Task description
Please copy, exactly as they appear below, the lines from the one containing "Основные характеристики архитектуры" through the one containing "вычислениями на GPU.".

==== Provided data

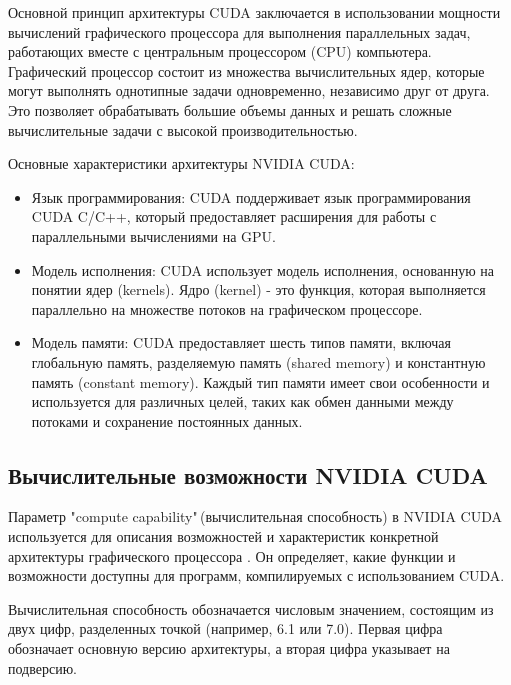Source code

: \documentclass[a4paper, 12pt]{article}
\begin{document}
    Основной принцип архитектуры CUDA заключается в использовании мощности вычислений графического процессора для выполнения параллельных задач, работающих вместе с центральным процессором (CPU) компьютера. Графический процессор состоит из множества вычислительных ядер, которые могут выполнять однотипные задачи одновременно, независимо друг от друга. Это позволяет обрабатывать большие объемы данных и решать сложные вычислительные задачи с высокой производительностью.
    
    Основные характеристики архитектуры NVIDIA CUDA:
    \begin{itemize}
        \item Язык программирования: CUDA поддерживает язык программирования CUDA C/C++, который предоставляет расширения для работы с параллельными вычислениями на GPU. 
        \item Модель исполнения: CUDA использует модель исполнения, основанную на понятии ядер (kernels). Ядро (kernel) - это функция, которая выполняется параллельно на множестве потоков на графическом процессоре.
        \item Модель памяти: CUDA предоставляет шесть типов памяти, включая глобальную память, разделяемую память (shared memory) и константную память (constant memory). Каждый тип памяти имеет свои особенности и используется для различных целей, таких как обмен данными между потоками и сохранение постоянных данных.
    \end{itemize}
    \subsection{Вычислительные возможности NVIDIA CUDA}
    Параметр "compute capability"\,(вычислительная способность) в NVIDIA CUDA используется для описания возможностей и характеристик конкретной архитектуры графического процессора \cite{cuda_guide}. Он определяет, какие функции и возможности доступны для программ, компилируемых с использованием CUDA.
    
    Вычислительная способность обозначается числовым значением, состоящим из двух цифр, разделенных точкой (например, 6.1 или 7.0). Первая цифра обозначает основную версию архитектуры, а вторая цифра указывает на подверсию.
    
\end{document}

========

Task answer
    Основные характеристики архитектуры NVIDIA CUDA:
    \begin{itemize}
        \item Язык программирования: CUDA поддерживает язык программирования CUDA C/C++, который предоставляет расширения для работы с параллельными вычислениями на GPU. 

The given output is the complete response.